* _Activity_: Go through the entries below and pick out every line with "curve".

* _Given records_:

------------

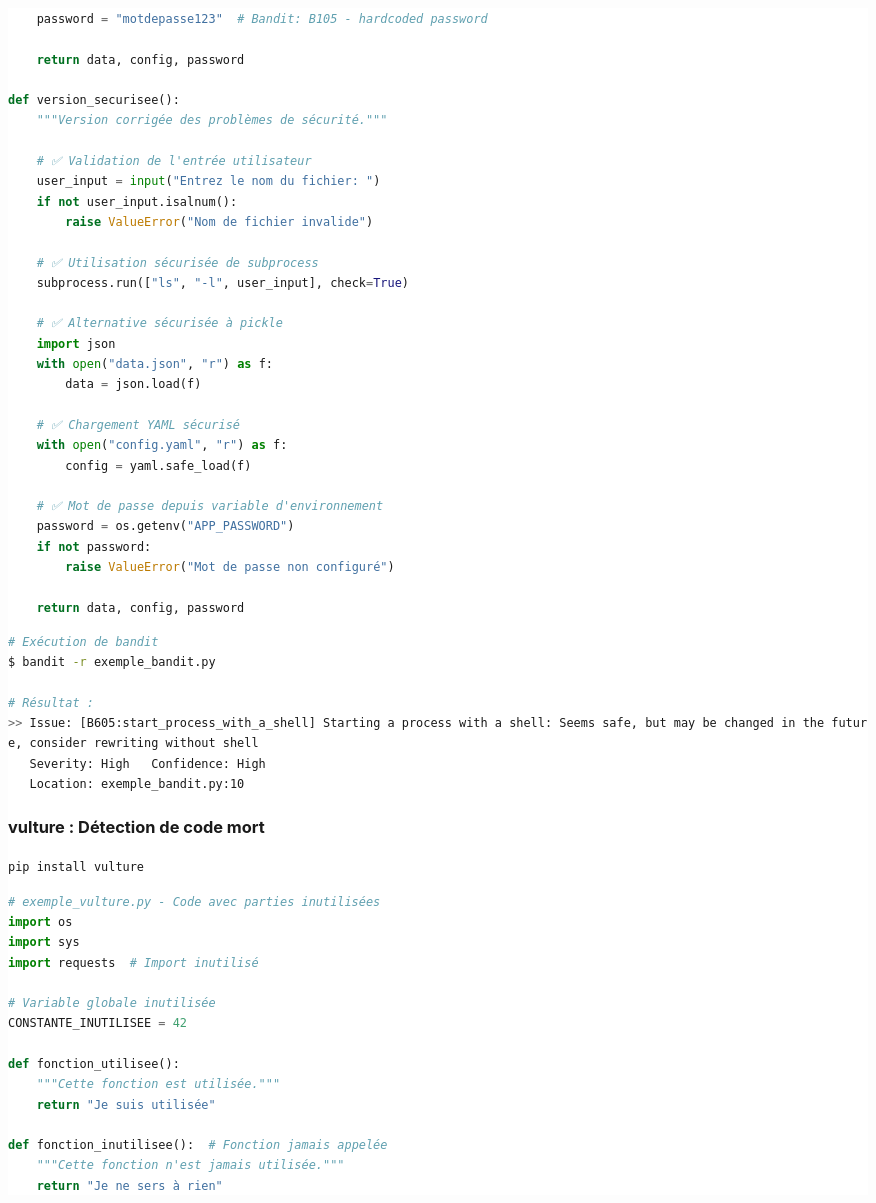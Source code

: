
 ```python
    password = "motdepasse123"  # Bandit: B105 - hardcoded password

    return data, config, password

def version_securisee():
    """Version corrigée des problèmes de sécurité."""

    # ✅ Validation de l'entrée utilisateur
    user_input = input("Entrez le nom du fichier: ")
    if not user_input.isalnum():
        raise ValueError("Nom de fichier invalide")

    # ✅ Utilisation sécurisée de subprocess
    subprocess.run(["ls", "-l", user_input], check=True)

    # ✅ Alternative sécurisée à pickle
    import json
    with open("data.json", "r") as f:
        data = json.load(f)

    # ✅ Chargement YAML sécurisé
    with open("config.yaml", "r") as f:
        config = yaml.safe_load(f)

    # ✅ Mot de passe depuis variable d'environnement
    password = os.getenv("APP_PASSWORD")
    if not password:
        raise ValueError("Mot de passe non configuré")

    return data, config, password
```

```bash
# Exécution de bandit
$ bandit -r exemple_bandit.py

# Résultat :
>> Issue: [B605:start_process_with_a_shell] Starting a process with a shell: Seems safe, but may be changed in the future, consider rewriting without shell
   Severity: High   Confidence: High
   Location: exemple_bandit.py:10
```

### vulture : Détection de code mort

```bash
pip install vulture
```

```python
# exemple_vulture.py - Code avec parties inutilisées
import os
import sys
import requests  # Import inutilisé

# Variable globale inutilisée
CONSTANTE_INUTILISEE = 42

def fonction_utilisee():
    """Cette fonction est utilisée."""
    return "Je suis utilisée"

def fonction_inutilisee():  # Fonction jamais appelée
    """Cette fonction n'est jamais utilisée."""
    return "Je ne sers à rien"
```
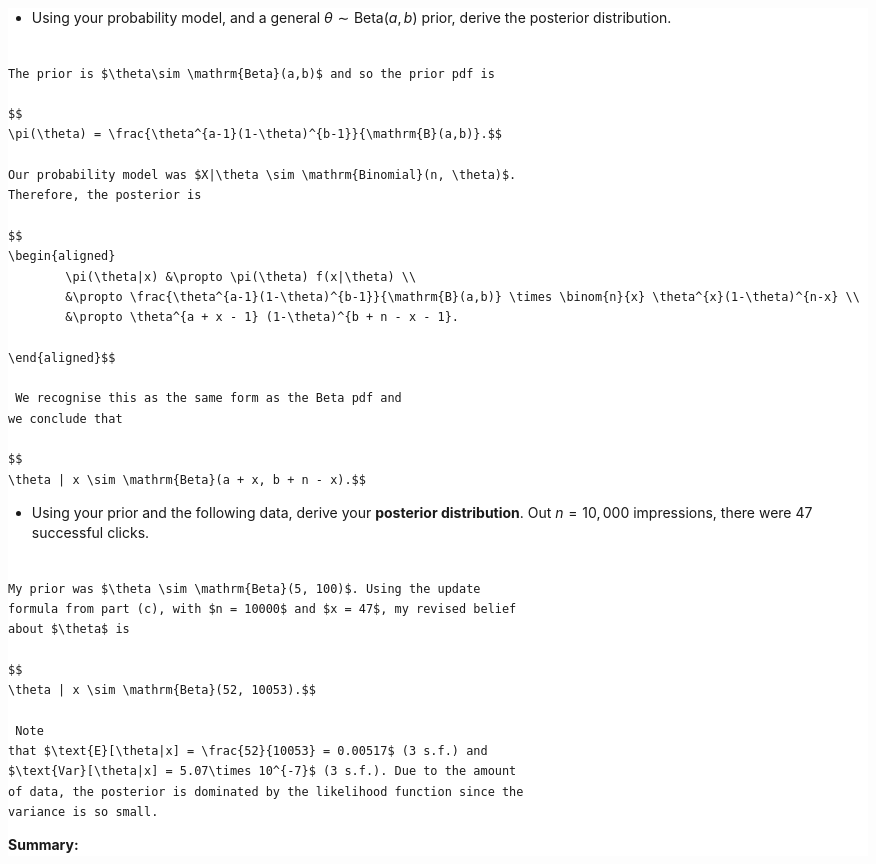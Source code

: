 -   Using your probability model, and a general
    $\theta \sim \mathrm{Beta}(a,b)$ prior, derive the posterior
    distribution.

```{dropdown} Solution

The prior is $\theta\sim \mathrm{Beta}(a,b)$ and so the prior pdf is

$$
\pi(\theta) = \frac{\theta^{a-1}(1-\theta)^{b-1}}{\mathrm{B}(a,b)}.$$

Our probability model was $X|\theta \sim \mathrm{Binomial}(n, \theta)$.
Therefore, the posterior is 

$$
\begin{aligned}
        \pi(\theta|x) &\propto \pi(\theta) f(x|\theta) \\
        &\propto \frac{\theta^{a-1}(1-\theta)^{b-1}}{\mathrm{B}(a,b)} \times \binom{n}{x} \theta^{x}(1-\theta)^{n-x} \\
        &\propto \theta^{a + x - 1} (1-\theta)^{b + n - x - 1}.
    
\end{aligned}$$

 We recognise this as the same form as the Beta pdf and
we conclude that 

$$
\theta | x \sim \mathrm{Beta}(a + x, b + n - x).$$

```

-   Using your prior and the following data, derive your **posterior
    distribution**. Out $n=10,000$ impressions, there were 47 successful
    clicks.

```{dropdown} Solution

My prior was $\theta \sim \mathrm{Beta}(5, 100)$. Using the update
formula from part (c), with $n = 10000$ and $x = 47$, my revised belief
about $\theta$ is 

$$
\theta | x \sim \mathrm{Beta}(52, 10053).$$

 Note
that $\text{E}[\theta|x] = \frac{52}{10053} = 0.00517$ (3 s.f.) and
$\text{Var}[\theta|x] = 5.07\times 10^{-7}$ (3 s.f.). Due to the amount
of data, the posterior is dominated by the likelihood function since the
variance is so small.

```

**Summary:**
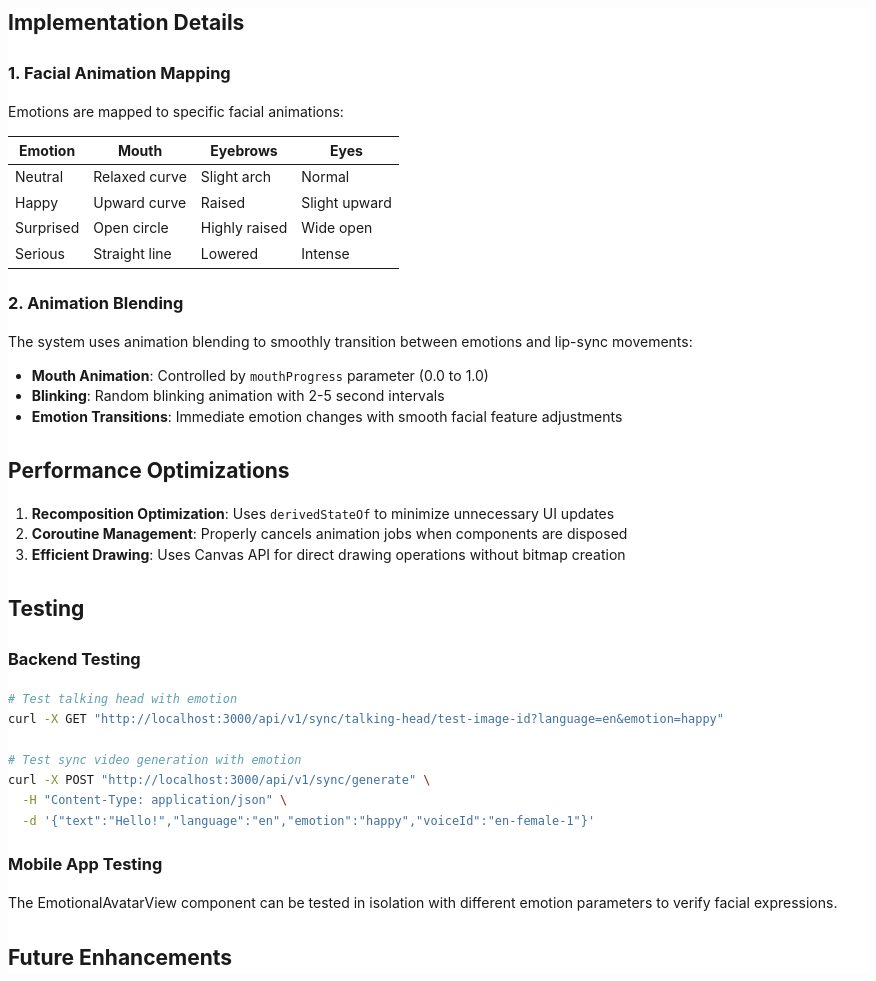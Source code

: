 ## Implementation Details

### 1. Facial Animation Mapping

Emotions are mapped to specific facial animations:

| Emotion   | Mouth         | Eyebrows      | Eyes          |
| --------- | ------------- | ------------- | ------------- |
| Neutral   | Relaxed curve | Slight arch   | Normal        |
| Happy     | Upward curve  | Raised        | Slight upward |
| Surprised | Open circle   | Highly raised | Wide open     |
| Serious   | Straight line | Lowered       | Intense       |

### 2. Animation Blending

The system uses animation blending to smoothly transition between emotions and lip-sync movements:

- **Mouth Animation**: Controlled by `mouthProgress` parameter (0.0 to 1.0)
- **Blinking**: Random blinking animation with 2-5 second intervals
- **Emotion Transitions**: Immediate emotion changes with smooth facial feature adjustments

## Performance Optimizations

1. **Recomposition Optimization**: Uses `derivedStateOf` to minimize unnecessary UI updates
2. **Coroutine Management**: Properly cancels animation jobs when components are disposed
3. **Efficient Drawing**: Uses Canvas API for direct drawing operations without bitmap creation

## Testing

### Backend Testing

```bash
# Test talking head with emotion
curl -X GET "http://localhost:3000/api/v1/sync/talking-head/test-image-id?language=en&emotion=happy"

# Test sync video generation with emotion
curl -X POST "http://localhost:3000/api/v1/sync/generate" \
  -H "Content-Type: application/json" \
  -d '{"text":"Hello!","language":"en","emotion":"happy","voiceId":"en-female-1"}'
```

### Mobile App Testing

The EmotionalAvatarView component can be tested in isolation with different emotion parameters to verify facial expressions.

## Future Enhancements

------------

* _Exercise response_:
| Neutral   | Relaxed curve | Slight arch   | Normal        |
| Happy     | Upward curve  | Raised        | Slight upward |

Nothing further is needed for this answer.